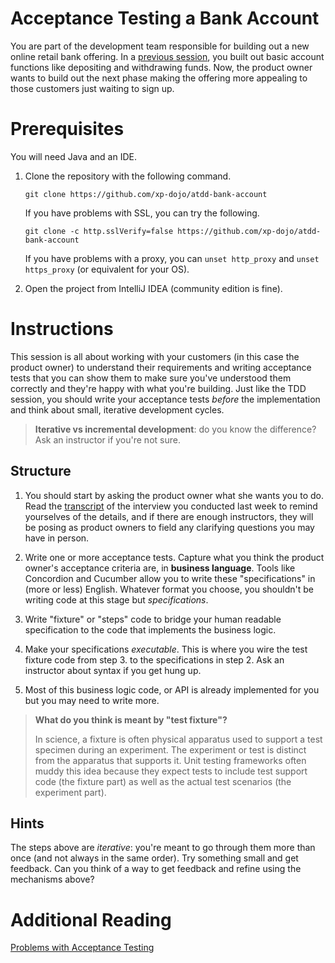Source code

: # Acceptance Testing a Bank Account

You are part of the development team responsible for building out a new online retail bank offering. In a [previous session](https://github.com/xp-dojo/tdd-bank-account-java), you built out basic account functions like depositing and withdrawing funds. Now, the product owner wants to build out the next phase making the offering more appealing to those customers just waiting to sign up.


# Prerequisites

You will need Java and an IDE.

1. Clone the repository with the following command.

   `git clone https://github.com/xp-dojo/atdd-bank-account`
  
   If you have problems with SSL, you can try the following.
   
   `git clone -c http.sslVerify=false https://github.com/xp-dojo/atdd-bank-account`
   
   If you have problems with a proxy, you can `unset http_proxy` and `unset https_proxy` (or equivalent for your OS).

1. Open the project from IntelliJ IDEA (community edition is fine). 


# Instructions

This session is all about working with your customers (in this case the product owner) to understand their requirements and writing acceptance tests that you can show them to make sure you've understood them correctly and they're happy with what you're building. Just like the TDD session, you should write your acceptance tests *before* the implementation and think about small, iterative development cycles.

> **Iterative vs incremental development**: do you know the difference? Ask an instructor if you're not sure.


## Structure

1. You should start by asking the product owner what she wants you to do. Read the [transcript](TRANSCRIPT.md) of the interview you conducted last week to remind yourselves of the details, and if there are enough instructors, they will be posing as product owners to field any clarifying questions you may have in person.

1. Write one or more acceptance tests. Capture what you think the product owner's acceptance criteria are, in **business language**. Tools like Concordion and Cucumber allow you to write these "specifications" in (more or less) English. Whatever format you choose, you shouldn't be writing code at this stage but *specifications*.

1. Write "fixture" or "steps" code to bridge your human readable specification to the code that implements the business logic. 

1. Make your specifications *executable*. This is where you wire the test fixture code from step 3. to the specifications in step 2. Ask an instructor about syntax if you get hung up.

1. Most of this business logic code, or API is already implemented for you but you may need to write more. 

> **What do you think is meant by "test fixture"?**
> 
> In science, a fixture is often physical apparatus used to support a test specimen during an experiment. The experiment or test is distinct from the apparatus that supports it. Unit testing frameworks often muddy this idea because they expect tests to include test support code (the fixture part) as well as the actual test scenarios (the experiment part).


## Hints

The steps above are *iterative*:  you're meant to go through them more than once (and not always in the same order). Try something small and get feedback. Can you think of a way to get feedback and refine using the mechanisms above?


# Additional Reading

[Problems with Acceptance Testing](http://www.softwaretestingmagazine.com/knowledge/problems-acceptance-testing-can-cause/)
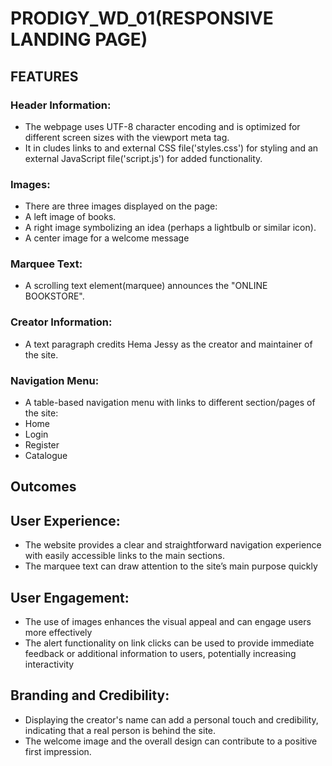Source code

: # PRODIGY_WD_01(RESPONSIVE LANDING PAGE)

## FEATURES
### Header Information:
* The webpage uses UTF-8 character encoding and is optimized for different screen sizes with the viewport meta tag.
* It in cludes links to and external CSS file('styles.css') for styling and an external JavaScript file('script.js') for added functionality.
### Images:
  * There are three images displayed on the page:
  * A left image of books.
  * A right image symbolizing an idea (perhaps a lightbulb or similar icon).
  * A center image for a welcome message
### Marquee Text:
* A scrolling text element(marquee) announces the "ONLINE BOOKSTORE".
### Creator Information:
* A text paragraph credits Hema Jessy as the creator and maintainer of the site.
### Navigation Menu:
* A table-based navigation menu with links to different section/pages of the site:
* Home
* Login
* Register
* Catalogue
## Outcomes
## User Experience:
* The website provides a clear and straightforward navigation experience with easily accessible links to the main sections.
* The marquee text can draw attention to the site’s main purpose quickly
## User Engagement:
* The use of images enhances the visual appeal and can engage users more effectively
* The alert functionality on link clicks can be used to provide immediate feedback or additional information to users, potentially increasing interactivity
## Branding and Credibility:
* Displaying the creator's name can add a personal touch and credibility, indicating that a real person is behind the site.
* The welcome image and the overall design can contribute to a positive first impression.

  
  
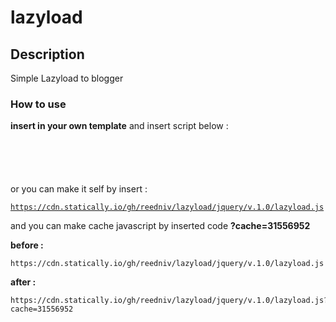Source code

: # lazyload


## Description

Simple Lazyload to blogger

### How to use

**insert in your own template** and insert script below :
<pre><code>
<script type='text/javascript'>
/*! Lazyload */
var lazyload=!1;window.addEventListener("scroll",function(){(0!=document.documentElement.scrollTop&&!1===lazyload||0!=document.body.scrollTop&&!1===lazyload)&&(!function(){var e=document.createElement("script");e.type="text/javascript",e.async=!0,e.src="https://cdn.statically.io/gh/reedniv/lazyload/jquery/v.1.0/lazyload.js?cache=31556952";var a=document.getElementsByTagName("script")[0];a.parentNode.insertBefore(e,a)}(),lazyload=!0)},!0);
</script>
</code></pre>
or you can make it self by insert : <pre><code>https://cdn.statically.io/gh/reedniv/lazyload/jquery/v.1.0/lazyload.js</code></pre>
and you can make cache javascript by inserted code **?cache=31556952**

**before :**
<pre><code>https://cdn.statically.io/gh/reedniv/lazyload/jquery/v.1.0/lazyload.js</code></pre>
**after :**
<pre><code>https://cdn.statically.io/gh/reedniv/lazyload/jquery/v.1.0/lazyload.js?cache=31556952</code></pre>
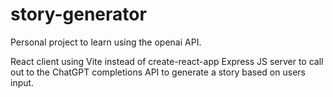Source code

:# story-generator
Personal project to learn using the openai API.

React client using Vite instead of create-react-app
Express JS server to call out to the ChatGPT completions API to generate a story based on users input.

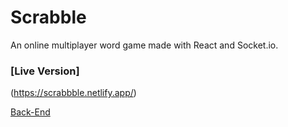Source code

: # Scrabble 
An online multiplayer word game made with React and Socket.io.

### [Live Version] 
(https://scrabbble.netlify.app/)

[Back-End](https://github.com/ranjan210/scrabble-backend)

What is expected:
Pictures are not part of the copy; transcribe the rest of the data verbatim.

Written reply:
Source code

: # Acceptance Testing a Bank Account

You are part of the development team responsible for building out a new online retail bank offering. In a [previous session](https://github.com/xp-dojo/tdd-bank-account-java), you built out basic account functions like depositing and withdrawing funds. Now, the product owner wants to build out the next phase making the offering more appealing to those customers just waiting to sign up.


# Prerequisites

You will need Java and an IDE.

1. Clone the repository with the following command.

   `git clone https://github.com/xp-dojo/atdd-bank-account`
  
   If you have problems with SSL, you can try the following.
   
   `git clone -c http.sslVerify=false https://github.com/xp-dojo/atdd-bank-account`
   
   If you have problems with a proxy, you can `unset http_proxy` and `unset https_proxy` (or equivalent for your OS).

1. Open the project from IntelliJ IDEA (community edition is fine). 


# Instructions

This session is all about working with your customers (in this case the product owner) to understand their requirements and writing acceptance tests that you can show them to make sure you've understood them correctly and they're happy with what you're building. Just like the TDD session, you should write your acceptance tests *before* the implementation and think about small, iterative development cycles.

> **Iterative vs incremental development**: do you know the difference? Ask an instructor if you're not sure.


## Structure

1. You should start by asking the product owner what she wants you to do. Read the [transcript](TRANSCRIPT.md) of the interview you conducted last week to remind yourselves of the details, and if there are enough instructors, they will be posing as product owners to field any clarifying questions you may have in person.

1. Write one or more acceptance tests. Capture what you think the product owner's acceptance criteria are, in **business language**. Tools like Concordion and Cucumber allow you to write these "specifications" in (more or less) English. Whatever format you choose, you shouldn't be writing code at this stage but *specifications*.

1. Write "fixture" or "steps" code to bridge your human readable specification to the code that implements the business logic. 

1. Make your specifications *executable*. This is where you wire the test fixture code from step 3. to the specifications in step 2. Ask an instructor about syntax if you get hung up.

1. Most of this business logic code, or API is already implemented for you but you may need to write more. 

> **What do you think is meant by "test fixture"?**
> 
> In science, a fixture is often physical apparatus used to support a test specimen during an experiment. The experiment or test is distinct from the apparatus that supports it. Unit testing frameworks often muddy this idea because they expect tests to include test support code (the fixture part) as well as the actual test scenarios (the experiment part).


## Hints

The steps above are *iterative*:  you're meant to go through them more than once (and not always in the same order). Try something small and get feedback. Can you think of a way to get feedback and refine using the mechanisms above?


# Additional Reading

[Problems with Acceptance Testing](http://www.softwaretestingmagazine.com/knowledge/problems-acceptance-testing-can-cause/)
Source code

: # PRODIGY_WD_01(RESPONSIVE LANDING PAGE)

## FEATURES
### Header Information:
* The webpage uses UTF-8 character encoding and is optimized for different screen sizes with the viewport meta tag.
* It in cludes links to and external CSS file('styles.css') for styling and an external JavaScript file('script.js') for added functionality.
### Images:
  * There are three images displayed on the page:
  * A left image of books.
  * A right image symbolizing an idea (perhaps a lightbulb or similar icon).
  * A center image for a welcome message
### Marquee Text:
* A scrolling text element(marquee) announces the "ONLINE BOOKSTORE".
### Creator Information:
* A text paragraph credits Hema Jessy as the creator and maintainer of the site.
### Navigation Menu:
* A table-based navigation menu with links to different section/pages of the site:
* Home
* Login
* Register
* Catalogue
## Outcomes
## User Experience:
* The website provides a clear and straightforward navigation experience with easily accessible links to the main sections.
* The marquee text can draw attention to the site’s main purpose quickly
## User Engagement:
* The use of images enhances the visual appeal and can engage users more effectively
* The alert functionality on link clicks can be used to provide immediate feedback or additional information to users, potentially increasing interactivity
## Branding and Credibility:
* Displaying the creator's name can add a personal touch and credibility, indicating that a real person is behind the site.
* The welcome image and the overall design can contribute to a positive first impression.

  
  
Source code

: # lazyload


## Description

Simple Lazyload to blogger

### How to use

**insert in your own template** and insert script below :
<pre><code>
<script type='text/javascript'>
/*! Lazyload */
var lazyload=!1;window.addEventListener("scroll",function(){(0!=document.documentElement.scrollTop&&!1===lazyload||0!=document.body.scrollTop&&!1===lazyload)&&(!function(){var e=document.createElement("script");e.type="text/javascript",e.async=!0,e.src="https://cdn.statically.io/gh/reedniv/lazyload/jquery/v.1.0/lazyload.js?cache=31556952";var a=document.getElementsByTagName("script")[0];a.parentNode.insertBefore(e,a)}(),lazyload=!0)},!0);
</script>
</code></pre>
or you can make it self by insert : <pre><code>https://cdn.statically.io/gh/reedniv/lazyload/jquery/v.1.0/lazyload.js</code></pre>
and you can make cache javascript by inserted code **?cache=31556952**

**before :**
<pre><code>https://cdn.statically.io/gh/reedniv/lazyload/jquery/v.1.0/lazyload.js</code></pre>
**after :**
<pre><code>https://cdn.statically.io/gh/reedniv/lazyload/jquery/v.1.0/lazyload.js?cache=31556952</code></pre>
Source code

:# story-generator
Personal project to learn using the openai API.

React client using Vite instead of create-react-app
Express JS server to call out to the ChatGPT completions API to generate a story based on users input.

Source code

: # Scrabble 
An online multiplayer word game made with React and Socket.io.

### [Live Version] 
(https://scrabbble.netlify.app/)

[Back-End](https://github.com/ranjan210/scrabble-backend)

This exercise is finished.